## EXERCISE DIRECTIONS:
Collect each line of the entries that holds the string "code".

Source texts of formatted documents
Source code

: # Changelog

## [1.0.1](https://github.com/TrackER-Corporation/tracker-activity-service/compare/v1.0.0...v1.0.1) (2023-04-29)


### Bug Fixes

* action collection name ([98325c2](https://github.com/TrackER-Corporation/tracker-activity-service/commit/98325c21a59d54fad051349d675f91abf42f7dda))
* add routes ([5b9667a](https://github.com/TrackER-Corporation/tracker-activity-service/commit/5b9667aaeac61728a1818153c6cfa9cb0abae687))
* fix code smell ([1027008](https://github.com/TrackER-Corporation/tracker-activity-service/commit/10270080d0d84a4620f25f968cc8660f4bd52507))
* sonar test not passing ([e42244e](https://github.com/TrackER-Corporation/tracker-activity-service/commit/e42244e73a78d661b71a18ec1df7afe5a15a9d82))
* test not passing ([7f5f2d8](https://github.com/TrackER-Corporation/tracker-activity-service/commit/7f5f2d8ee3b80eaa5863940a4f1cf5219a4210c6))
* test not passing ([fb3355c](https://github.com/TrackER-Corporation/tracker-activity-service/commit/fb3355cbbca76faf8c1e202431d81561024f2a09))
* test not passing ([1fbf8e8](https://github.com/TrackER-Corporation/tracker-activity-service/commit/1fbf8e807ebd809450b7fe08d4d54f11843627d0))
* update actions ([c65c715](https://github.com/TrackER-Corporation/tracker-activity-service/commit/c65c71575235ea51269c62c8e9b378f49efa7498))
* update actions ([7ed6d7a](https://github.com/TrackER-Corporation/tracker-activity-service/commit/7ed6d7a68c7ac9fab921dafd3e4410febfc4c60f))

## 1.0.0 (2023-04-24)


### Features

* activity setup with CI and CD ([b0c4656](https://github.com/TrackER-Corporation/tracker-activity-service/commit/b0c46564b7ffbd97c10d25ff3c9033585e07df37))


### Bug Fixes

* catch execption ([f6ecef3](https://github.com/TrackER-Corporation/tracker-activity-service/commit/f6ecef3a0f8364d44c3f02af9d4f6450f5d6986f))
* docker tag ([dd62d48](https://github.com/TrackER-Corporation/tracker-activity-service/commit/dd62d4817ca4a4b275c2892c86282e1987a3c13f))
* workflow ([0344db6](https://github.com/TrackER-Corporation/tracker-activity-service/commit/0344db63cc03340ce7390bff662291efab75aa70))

## EXERCISE SOLUTION:
Source code
* fix code smell ([1027008](https://github.com/TrackER-Corporation/tracker-activity-service/commit/10270080d0d84a4620f25f968cc8660f4bd52507))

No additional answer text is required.